3 March 2017
Michael Savageau
Department of Biomedical Engineering
UC Davis
There is an enormous gap in our ability to relate abundant, rigorously-defined genotype information to the paucity of ad hoc, poorly-defined phenotype information. Bridging this gap, which consists of complex biochemical systems that form the causal mechanistic link connecting genotype and phenotype, is a 'Grand Challenge' and it is widely accepted that predictive mathematical models will play an essential role. Although computationally-based models for large systems provide useful correlations, only experimentally-based models for relatively small sub-systems provide quantitative predictions. Without a fundamental change in modeling strategy, this situation is unlikely to be resolved for the following reasons. There are major difficulties at both experimental and computational levels.

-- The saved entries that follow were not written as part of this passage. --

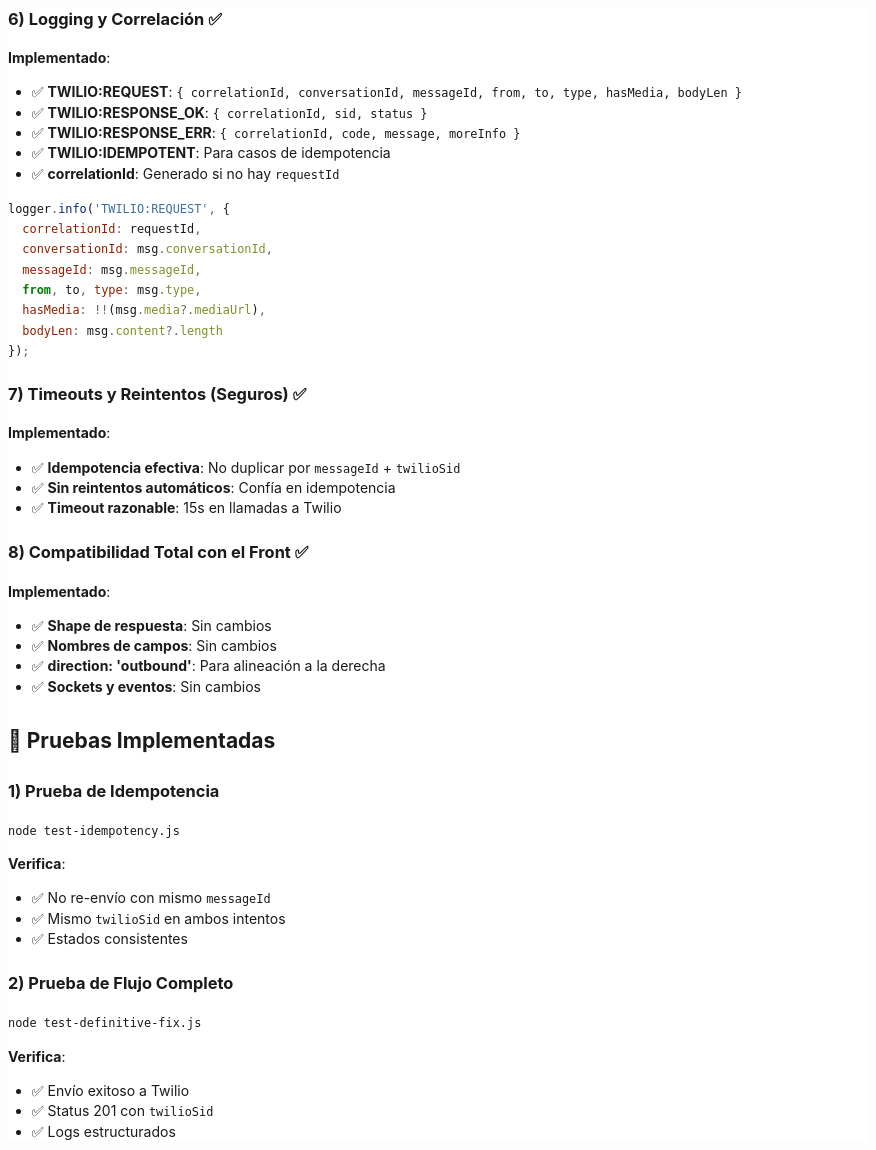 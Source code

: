 ### 6) Logging y Correlación ✅

**Implementado**:
- ✅ **TWILIO:REQUEST**: `{ correlationId, conversationId, messageId, from, to, type, hasMedia, bodyLen }`
- ✅ **TWILIO:RESPONSE_OK**: `{ correlationId, sid, status }`
- ✅ **TWILIO:RESPONSE_ERR**: `{ correlationId, code, message, moreInfo }`
- ✅ **TWILIO:IDEMPOTENT**: Para casos de idempotencia
- ✅ **correlationId**: Generado si no hay `requestId`

```javascript
logger.info('TWILIO:REQUEST', { 
  correlationId: requestId, 
  conversationId: msg.conversationId, 
  messageId: msg.messageId, 
  from, to, type: msg.type, 
  hasMedia: !!(msg.media?.mediaUrl), 
  bodyLen: msg.content?.length 
});
```

### 7) Timeouts y Reintentos (Seguros) ✅

**Implementado**:
- ✅ **Idempotencia efectiva**: No duplicar por `messageId` + `twilioSid`
- ✅ **Sin reintentos automáticos**: Confía en idempotencia
- ✅ **Timeout razonable**: 15s en llamadas a Twilio

### 8) Compatibilidad Total con el Front ✅

**Implementado**:
- ✅ **Shape de respuesta**: Sin cambios
- ✅ **Nombres de campos**: Sin cambios
- ✅ **direction: 'outbound'**: Para alineación a la derecha
- ✅ **Sockets y eventos**: Sin cambios

## 🧪 Pruebas Implementadas

### 1) Prueba de Idempotencia
```bash
node test-idempotency.js
```
**Verifica**:
- ✅ No re-envío con mismo `messageId`
- ✅ Mismo `twilioSid` en ambos intentos
- ✅ Estados consistentes

### 2) Prueba de Flujo Completo
```bash
node test-definitive-fix.js
```
**Verifica**:
- ✅ Envío exitoso a Twilio
- ✅ Status 201 con `twilioSid`
- ✅ Logs estructurados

Experimentally, there is an enormous number of kinetic parameters for which there is currently little hope of any high-throughput experimental measurement; computationally, the task of exploring the phenotypic repertoire for a given system entails a combinatorial explosion of simulations to sample the high-dimensional space of alternative values for the system parameters, environmental variables, and initial conditions. This is true of all mathematical modeling that employs the conventional 'parameter-centric' strategy involving computer simulation of biochemical systems. We are proposing a fundamentally different 'phenotype-centric' modeling strategy that reverses the conventional 'parameter-centric' paradigm (parameters first – phenotypes last) by first enumerating the repertoire of biochemical phenotypes and then predicting values for the kinetic parameters. The predicted relationships among these parameters offer new possibilities for identifying biological design principles.